Material for the task ▸

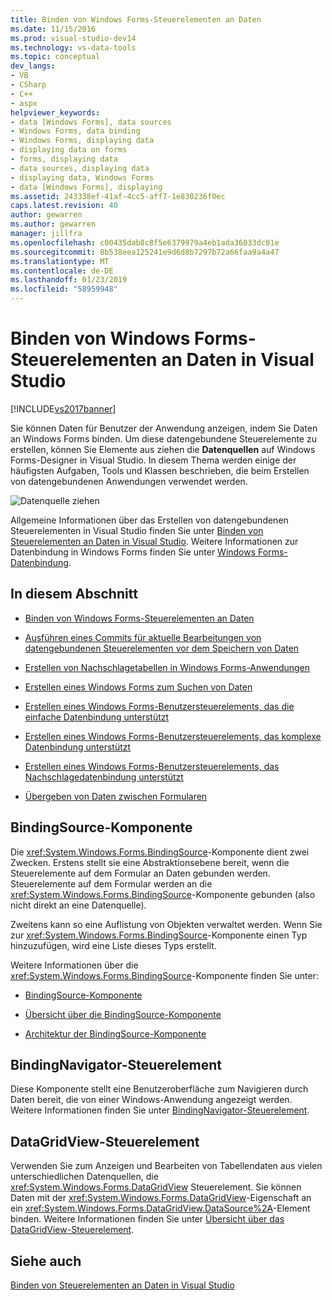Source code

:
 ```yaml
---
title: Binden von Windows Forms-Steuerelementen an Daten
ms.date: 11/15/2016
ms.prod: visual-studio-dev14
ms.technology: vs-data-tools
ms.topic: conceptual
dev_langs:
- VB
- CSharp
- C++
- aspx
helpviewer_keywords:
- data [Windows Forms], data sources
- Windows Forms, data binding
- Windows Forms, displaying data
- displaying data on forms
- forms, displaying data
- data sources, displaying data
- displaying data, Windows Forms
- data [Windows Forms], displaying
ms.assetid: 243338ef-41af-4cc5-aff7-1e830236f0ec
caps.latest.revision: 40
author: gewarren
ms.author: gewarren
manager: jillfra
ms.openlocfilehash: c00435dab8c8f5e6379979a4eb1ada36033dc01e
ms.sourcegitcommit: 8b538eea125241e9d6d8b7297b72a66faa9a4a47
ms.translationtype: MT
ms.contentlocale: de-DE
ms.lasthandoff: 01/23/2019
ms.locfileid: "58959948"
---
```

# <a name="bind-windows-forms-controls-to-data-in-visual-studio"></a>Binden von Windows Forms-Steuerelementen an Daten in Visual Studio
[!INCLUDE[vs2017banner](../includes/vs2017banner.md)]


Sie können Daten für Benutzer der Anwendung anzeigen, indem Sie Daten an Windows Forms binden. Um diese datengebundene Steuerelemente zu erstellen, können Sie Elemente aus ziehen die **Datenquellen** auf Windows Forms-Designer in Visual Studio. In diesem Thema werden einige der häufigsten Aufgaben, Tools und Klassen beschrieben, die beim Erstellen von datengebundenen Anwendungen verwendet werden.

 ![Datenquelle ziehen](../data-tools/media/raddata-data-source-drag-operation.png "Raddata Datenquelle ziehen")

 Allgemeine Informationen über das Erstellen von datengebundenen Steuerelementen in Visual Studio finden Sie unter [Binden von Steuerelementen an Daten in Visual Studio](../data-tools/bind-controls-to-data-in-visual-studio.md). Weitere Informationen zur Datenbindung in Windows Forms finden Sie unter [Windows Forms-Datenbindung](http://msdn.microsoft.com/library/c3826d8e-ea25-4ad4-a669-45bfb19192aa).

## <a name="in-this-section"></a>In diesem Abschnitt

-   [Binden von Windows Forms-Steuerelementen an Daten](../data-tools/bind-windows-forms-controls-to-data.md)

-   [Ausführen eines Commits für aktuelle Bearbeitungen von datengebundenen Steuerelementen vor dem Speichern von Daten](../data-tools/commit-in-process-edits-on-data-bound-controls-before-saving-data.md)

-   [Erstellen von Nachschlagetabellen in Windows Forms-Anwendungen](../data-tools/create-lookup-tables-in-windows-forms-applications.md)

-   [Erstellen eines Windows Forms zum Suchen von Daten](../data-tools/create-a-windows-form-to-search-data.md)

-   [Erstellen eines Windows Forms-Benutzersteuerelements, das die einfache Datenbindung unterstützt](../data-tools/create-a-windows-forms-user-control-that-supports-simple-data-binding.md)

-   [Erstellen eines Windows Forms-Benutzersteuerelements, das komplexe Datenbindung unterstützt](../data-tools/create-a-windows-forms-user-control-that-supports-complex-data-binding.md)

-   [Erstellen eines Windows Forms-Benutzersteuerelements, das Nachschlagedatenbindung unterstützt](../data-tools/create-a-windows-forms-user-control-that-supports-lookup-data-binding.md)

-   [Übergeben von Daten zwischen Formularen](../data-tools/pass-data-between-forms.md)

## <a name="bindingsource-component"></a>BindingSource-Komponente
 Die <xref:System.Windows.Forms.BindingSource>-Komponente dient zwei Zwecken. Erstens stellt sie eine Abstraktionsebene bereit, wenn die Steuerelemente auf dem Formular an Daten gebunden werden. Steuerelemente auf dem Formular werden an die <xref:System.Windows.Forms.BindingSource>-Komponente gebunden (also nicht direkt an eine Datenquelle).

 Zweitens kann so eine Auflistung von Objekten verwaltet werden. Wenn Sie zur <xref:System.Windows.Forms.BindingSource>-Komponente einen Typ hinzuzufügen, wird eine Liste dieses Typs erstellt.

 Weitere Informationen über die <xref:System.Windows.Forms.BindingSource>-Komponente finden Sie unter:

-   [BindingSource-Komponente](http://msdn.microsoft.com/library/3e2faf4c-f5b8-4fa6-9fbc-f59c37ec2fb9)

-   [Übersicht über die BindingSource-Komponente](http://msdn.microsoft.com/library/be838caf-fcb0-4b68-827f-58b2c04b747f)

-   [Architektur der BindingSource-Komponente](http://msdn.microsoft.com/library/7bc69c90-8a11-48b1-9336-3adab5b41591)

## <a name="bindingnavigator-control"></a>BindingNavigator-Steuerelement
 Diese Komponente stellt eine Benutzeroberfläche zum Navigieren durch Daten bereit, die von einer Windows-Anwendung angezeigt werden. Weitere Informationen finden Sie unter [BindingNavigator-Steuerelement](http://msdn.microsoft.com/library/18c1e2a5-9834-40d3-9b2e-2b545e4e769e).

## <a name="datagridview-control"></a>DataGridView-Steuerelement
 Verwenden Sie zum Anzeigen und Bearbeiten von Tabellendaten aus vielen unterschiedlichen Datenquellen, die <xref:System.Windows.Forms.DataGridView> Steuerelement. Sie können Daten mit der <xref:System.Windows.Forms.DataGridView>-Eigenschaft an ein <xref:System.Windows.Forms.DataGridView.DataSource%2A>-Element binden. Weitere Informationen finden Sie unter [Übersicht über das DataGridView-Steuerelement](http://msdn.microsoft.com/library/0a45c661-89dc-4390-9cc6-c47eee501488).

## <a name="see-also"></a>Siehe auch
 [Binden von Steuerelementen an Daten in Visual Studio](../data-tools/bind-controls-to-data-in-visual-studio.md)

Task to carry out ▸ Go through the listing above and write out exactly the lines starting with the one holding "[Erstellen von Nachschlagetabellen" and running through the one holding "Forms-Benutzersteuerelements, das Nachschlagedatenbindung", ends included, and no others.

Task result ▸
-   [Erstellen von Nachschlagetabellen in Windows Forms-Anwendungen](../data-tools/create-lookup-tables-in-windows-forms-applications.md)

-   [Erstellen eines Windows Forms zum Suchen von Daten](../data-tools/create-a-windows-form-to-search-data.md)

-   [Erstellen eines Windows Forms-Benutzersteuerelements, das die einfache Datenbindung unterstützt](../data-tools/create-a-windows-forms-user-control-that-supports-simple-data-binding.md)

-   [Erstellen eines Windows Forms-Benutzersteuerelements, das komplexe Datenbindung unterstützt](../data-tools/create-a-windows-forms-user-control-that-supports-complex-data-binding.md)

-   [Erstellen eines Windows Forms-Benutzersteuerelements, das Nachschlagedatenbindung unterstützt](../data-tools/create-a-windows-forms-user-control-that-supports-lookup-data-binding.md)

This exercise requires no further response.